The Ever Changing Map of Drought

It’s a word that most wine drinkers think of, as a terrible thing for wine: drought.

But, in reality when I ask winemakers about drought, they shake their head.  For the first year of a drought, the vines hardly seem to notice.  In years two and three, the quality of the fruit grown actually increases as the vines cut production a bit.  Really, we’re trying to reach some level of vine stress to start, drought does that without growers and vintners having to try.  Many in fact, say that a 3 year drought is a very, very good thing for their business.  After all, it isn’t until much later that vines start making harder choices.

I saw an article on Cornell’s wine site (they’re one of a handful of Universities in America looking to expand their viticulture department, much the same that Calpoly San Luis Obispo built out their department a decade or so ago). It talked a bit about the current drought in New York’s Finger Lakes wine region and the implications.
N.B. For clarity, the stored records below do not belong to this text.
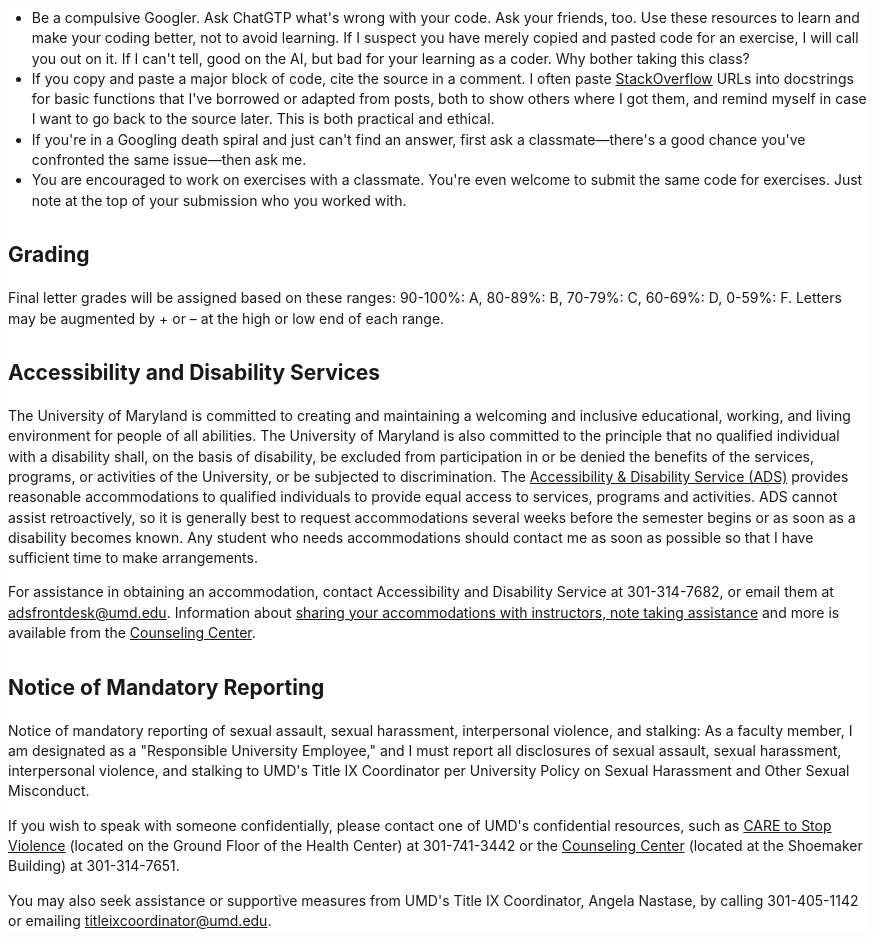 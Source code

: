 - Be a compulsive Googler. Ask ChatGTP what's wrong with your code. Ask your friends, too. Use these resources to learn and make your coding better, not to avoid learning. If I suspect you have merely copied and pasted code for an exercise, I will call you out on it. If I can't tell, good on the AI, but bad for your learning as a coder. Why bother taking this class?
- If you copy and paste a major block of code, cite the source in a comment. I often paste [StackOverflow](https://stackoverflow.com/) URLs into docstrings for basic functions that I've borrowed or adapted from posts, both to show others where I got them, and remind myself in case I want to go back to the source later. This is both practical and ethical.
- If you're in a Googling death spiral and just can't find an answer, first ask a classmate—there's a good chance you've confronted the same issue—then ask me.
- You are encouraged to work on exercises with a classmate. You're even welcome to submit the same code for exercises. Just note at the top of your submission who you worked with.

## Grading

Final letter grades will be assigned based on these ranges: 90-100%: A, 80-89%: B, 70-79%: C, 60-69%: D, 0-59%: F. Letters may be augmented by + or – at the high or low end of each range.

## Accessibility and Disability Services

The University of Maryland is committed to creating and maintaining a welcoming and inclusive educational, working, and living environment for people of all abilities. The University of Maryland is also committed to the principle that no qualified individual with a disability shall, on the basis of disability, be excluded from participation in or be denied the benefits of the services, programs, or activities of the University, or be subjected to discrimination. The [Accessibility & Disability Service (ADS)](https://www.counseling.umd.edu/ads/) provides reasonable accommodations to qualified individuals to provide equal access to services, programs and activities. ADS cannot assist retroactively, so it is generally best to request accommodations several weeks before the semester begins or as soon as a disability becomes known. Any student who needs accommodations should contact me as soon as possible so that I have sufficient time to make arrangements.

For assistance in obtaining an accommodation, contact Accessibility and Disability Service at 301-314-7682, or email them at [adsfrontdesk@umd.edu](mailto:adsfrontdesk@umd.edu). Information about [sharing your accommodations with instructors, note taking assistance](https://www.counseling.umd.edu/ads/currentads/) and more is available from the [Counseling Center](http://counseling.umd.edu/ads/).

## Notice of Mandatory Reporting

Notice of mandatory reporting of sexual assault, sexual harassment, interpersonal violence, and stalking:  As a faculty member, I am designated as a "Responsible University Employee," and I must report all disclosures of sexual assault, sexual harassment, interpersonal violence, and stalking to UMD's Title IX Coordinator per University Policy on Sexual Harassment and Other Sexual Misconduct.

If you wish to speak with someone confidentially, please contact one of UMD's confidential resources, such as [CARE to Stop Violence](https://health.umd.edu/CARE) (located on the Ground Floor of the Health Center) at 301-741-3442 or the [Counseling Center](https://counseling.umd.edu/) (located at the Shoemaker Building) at 301-314-7651.

You may also seek assistance or supportive measures from UMD's Title IX Coordinator, Angela Nastase, by calling 301-405-1142 or emailing [titleixcoordinator@umd.edu](mailto:titleixcoordinator@umd.edu).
Of course, in California we’re well aware of drought and it’s implications over the short and longer term.  Heck, I grew up in San Diego affectionately called a coastal desert.

We’re far from a drought here locally in the bay area though.  We’ve had a near Monsoon level of rain over this winter and much of California is officially out of drought already, or will be as the snow pack melts over the spring and summer (the Sierra snow pack by some accounts is 220% of its normal level, leaving California, at least Northern California, without much in the way of water concerns for 5+ years).

As mother nature would have it, the Finger Lakes now are concerned with drought. The Finger Lakes is in New York, so this was surprising to me at first, but then again, wine is generally grown in slightly warmer inland valley’s, next to large bodies of water….so drought is possible everywhere.

I’m sure everyone in the midwest and on the east coast is sick and tired of hearing about California’s drought, but if you’re a wine drinker we should think of drought as a common sidekick to the industry.  As it leaves one region, it’ll always find its way to another.

Lastly, from an online wine club perspective, do I pay attention to this type of stuff?  Perhaps surprisingly, yes.  There’s a very real combination of the early years of local drought and better wine.